- _AIM OF THE TASK_
From the entries below, copy out every line with "path" in it.

+ + + + + + +

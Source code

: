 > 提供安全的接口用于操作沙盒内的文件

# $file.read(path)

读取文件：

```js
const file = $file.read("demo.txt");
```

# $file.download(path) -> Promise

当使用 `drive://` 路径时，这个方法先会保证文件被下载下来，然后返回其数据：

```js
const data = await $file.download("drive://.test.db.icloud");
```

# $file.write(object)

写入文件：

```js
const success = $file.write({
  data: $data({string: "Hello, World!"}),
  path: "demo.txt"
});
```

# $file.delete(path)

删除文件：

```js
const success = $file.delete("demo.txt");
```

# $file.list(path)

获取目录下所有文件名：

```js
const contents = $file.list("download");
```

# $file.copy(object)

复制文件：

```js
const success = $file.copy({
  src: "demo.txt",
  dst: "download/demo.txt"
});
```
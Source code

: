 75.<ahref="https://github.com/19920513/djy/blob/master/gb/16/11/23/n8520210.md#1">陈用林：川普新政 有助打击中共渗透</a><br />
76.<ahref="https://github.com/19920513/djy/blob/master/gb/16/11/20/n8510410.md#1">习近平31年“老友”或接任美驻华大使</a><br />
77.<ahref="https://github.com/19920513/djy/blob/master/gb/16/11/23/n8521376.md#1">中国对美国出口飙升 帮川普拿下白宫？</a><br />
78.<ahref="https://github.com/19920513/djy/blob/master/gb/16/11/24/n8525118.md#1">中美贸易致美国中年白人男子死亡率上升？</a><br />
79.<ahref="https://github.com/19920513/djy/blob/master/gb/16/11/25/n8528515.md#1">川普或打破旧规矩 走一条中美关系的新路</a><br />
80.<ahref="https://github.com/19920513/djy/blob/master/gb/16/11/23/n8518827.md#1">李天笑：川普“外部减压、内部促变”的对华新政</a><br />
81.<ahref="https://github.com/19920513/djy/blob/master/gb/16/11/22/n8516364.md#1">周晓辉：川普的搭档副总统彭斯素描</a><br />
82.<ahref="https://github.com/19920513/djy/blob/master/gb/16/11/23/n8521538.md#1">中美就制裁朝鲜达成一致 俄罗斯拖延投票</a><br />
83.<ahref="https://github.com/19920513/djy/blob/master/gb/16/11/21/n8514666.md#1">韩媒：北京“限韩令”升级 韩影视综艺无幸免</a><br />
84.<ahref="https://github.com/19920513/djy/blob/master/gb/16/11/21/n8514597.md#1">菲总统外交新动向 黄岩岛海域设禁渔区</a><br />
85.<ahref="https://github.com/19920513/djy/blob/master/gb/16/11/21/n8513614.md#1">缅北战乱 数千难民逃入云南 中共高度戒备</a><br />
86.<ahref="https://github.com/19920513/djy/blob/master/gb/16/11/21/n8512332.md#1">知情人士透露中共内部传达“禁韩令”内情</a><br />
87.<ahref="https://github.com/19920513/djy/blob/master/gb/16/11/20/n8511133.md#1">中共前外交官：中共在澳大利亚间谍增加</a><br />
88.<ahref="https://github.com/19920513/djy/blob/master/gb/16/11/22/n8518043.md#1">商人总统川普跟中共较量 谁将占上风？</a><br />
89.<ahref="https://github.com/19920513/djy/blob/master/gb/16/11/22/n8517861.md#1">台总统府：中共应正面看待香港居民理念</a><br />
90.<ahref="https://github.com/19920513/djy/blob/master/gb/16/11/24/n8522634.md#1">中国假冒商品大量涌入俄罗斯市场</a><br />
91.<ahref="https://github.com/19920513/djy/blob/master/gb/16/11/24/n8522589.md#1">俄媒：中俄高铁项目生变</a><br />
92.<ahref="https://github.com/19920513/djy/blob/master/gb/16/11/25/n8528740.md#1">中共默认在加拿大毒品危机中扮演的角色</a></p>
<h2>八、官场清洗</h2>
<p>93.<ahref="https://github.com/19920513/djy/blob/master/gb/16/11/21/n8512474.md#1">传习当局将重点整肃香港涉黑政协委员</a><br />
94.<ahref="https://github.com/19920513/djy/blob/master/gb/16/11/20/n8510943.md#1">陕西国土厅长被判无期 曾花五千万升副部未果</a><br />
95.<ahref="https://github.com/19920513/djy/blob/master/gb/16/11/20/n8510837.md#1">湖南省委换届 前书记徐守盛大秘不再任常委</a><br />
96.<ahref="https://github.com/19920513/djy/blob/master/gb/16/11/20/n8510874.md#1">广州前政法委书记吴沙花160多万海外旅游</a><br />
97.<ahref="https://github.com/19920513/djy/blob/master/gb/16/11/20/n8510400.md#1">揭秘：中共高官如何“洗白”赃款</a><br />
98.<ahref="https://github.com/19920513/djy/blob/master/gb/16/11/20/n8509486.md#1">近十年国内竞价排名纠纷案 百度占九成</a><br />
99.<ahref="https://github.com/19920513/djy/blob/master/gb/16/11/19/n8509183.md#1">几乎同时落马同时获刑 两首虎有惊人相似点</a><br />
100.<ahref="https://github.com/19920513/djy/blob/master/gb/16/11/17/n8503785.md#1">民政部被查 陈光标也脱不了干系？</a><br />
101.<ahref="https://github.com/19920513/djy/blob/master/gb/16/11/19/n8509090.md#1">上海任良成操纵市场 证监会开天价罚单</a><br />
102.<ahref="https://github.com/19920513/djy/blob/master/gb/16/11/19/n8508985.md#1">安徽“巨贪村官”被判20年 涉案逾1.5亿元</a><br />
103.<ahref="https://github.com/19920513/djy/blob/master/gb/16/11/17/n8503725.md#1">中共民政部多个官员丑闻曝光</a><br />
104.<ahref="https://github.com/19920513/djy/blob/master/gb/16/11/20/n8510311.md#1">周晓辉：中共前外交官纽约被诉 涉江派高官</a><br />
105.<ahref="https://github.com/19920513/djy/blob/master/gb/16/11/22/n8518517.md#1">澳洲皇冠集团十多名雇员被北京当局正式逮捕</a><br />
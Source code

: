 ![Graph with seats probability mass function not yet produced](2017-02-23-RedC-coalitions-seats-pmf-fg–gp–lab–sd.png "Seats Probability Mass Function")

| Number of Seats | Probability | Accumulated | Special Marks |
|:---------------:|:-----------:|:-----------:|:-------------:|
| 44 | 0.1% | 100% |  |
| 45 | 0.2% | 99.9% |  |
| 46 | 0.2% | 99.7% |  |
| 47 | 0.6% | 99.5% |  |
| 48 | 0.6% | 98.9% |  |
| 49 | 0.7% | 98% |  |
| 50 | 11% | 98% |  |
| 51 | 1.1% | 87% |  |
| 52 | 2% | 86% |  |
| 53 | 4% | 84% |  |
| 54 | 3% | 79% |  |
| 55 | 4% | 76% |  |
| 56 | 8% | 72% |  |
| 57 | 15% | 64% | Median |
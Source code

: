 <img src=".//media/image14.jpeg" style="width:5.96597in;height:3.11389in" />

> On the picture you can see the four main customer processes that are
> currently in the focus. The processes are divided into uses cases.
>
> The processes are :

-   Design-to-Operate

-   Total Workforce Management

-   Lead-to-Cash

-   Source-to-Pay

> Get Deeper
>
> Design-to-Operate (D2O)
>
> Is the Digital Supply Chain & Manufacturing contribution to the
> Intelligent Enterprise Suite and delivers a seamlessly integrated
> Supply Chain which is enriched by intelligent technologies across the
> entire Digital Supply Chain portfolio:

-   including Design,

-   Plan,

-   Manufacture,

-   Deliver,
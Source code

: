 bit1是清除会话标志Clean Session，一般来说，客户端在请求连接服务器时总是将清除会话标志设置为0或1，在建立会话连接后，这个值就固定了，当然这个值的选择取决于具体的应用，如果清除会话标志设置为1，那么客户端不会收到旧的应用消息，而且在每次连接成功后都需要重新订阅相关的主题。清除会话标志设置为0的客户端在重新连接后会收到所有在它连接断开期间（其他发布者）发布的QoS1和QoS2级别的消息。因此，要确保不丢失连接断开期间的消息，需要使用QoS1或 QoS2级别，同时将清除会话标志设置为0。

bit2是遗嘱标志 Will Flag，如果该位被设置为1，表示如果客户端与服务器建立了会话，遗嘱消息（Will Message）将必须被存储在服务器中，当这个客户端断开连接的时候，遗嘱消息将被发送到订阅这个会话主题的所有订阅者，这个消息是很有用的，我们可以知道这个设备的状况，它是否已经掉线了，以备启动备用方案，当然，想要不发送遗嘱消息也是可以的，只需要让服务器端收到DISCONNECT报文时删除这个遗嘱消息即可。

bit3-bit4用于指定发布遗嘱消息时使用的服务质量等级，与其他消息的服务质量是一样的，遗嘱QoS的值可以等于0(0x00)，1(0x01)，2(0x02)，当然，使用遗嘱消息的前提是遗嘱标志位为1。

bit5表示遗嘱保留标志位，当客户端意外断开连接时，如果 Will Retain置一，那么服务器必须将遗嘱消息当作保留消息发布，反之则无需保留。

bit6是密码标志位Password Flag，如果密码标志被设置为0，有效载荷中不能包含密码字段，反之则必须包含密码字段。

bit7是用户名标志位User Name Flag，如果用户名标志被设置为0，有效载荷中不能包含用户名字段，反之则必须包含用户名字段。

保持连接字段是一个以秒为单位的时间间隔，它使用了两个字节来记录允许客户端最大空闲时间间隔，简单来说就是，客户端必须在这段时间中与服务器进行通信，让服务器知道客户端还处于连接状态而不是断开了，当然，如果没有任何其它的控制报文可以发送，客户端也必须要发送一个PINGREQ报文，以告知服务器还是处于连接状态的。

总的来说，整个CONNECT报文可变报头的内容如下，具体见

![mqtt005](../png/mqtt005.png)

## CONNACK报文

+ + + + + + +

- _RESULT OF THE TASK_
# $file.read(path)
# $file.download(path) -> Promise
  path: "demo.txt"
# $file.delete(path)
# $file.list(path)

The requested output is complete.